Synthetic aperture radar (SAR) is prevalent in the remote sensing field but is difficult to interpret in human visual perception. Recently, SAR-to-optical (S2O) image conversion methods have provided a prospective solution for interpretation. However, since there is a huge domain difference between optical and SAR images, they suffer from low image quality and geometric distortion in the produced optical images. Motivated by the analogy between pixels during the S2O image translation and molecules in a heat field, Thermodynamics-inspired Network for SAR-to-Optical Image Translation (S2O-TDN) is proposed in this paper. Specifically, we design a Third-order Finite Difference (TFD) residual structure in light of the TFD equation of thermodynamics, which allows us to efficiently extract inter-domain invariant features and facilitate the learning of the nonlinear translation mapping. In addition, we exploit the first law of thermodynamics (FLT) to devise an FLT-guided branch that promotes the state transition of the feature values from the unstable diffusion state to the stable one, aiming to regularize the feature diffusion and preserve image structures during S2O image translation. S2O-TDN follows an explicit design principle derived from thermodynamic theory and enjoys the advantage of explainability.
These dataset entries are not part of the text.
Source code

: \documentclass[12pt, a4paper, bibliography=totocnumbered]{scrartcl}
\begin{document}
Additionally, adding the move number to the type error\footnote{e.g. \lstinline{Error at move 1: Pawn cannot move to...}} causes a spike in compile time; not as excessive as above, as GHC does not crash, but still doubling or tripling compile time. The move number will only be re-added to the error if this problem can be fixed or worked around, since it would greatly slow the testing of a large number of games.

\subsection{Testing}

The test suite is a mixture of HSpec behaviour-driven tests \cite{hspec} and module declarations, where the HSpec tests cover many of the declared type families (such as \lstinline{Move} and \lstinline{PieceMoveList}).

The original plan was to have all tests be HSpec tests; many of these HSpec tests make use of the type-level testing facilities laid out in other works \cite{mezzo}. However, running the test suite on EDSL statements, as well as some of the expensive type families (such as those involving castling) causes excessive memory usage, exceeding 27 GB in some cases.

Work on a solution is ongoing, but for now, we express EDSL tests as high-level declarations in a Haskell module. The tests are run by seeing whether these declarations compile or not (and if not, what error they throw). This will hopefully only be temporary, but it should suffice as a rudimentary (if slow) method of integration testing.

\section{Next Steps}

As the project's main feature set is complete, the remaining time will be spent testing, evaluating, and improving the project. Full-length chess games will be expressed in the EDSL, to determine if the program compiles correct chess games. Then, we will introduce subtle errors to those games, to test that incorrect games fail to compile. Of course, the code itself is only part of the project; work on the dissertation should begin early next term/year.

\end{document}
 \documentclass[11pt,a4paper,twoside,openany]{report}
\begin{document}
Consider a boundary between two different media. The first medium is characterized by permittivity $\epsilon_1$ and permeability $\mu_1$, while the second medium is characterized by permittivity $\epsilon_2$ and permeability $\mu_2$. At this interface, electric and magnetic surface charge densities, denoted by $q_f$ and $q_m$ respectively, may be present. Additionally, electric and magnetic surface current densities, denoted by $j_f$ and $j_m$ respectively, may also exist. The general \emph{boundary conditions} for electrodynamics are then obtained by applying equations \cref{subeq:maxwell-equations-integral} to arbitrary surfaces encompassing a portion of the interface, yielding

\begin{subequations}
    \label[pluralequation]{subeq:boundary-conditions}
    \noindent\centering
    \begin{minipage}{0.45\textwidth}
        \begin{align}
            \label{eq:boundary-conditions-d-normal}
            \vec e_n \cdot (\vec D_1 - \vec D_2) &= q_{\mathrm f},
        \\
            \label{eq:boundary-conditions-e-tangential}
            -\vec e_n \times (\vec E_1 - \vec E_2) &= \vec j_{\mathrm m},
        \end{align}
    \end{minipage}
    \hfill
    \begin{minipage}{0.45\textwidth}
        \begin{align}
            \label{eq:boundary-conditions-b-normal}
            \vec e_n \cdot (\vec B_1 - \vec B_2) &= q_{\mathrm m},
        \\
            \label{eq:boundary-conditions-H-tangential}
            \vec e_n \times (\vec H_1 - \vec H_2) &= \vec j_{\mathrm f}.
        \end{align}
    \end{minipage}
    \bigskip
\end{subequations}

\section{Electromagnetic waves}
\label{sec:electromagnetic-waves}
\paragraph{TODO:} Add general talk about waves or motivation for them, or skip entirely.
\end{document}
Experiments on the public SEN1-2 dataset show the advantages of the proposed S2O-TDN over the current methods with more delicate textures and higher quantitative results.
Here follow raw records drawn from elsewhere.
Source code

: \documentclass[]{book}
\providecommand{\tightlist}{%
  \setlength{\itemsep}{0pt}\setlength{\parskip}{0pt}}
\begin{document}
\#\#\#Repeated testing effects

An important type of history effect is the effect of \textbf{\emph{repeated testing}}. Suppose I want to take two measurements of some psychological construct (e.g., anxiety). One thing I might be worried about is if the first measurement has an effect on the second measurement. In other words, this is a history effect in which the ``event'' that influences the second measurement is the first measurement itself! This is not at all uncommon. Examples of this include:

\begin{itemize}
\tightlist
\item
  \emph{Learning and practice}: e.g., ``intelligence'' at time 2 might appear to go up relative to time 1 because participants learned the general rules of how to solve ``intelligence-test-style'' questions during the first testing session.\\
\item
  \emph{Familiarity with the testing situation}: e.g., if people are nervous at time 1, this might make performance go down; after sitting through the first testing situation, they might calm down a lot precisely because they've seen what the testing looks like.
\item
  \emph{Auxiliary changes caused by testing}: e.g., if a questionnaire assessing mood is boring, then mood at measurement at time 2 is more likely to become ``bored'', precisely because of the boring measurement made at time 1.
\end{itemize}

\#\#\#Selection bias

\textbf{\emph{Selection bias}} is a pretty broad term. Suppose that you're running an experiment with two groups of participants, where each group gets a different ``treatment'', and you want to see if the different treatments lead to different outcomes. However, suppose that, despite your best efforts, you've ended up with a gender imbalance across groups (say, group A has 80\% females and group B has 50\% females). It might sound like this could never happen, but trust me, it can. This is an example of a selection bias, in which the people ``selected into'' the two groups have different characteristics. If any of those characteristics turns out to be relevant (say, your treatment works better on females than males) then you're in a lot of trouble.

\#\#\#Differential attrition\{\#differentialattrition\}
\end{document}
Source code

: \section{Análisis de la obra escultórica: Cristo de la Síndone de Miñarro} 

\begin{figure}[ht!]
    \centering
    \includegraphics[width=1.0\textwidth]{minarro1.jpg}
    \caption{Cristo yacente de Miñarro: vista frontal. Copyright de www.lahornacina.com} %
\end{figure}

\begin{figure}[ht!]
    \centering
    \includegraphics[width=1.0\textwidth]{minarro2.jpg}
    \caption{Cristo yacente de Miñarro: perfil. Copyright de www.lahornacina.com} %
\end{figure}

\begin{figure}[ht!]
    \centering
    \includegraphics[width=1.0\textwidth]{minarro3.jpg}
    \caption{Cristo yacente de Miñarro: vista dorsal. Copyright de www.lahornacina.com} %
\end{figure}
翻译：合成孔径雷达（SAR）在遥感领域应用广泛，但其图像难以通过人类视觉感知进行解译。近期，SAR到光学（S2O）图像转换方法为解译问题提供了前瞻性解决方案。然而，由于光学与SAR图像之间存在巨大的域差异，生成的图像常出现质量低下和几何畸变问题。受S2O图像翻译中像素行为与热场中分子运动相似性的启发，本文提出面向SAR到光学图像翻译的热力学启发网络（S2O-TDN）。具体而言，基于热力学三阶有限差分（TFD）方程，我们设计了TFD残差结构，可高效提取跨域不变特征并促进非线性翻译映射的学习。此外，利用热力学第一定律（FLT），我们构建了FLT引导分支，推动特征值从不稳定扩散状态向稳定状态转换，从而在S2O图像翻译过程中正则化特征扩散并保持图像结构。S2O-TDN遵循源自热力学理论的显式设计原则，具备可解释性优势。在公开SEN1-2数据集上的实验表明，所提出的S2O-TDN相比现有方法能生成更精细的纹理，并取得更优的定量结果。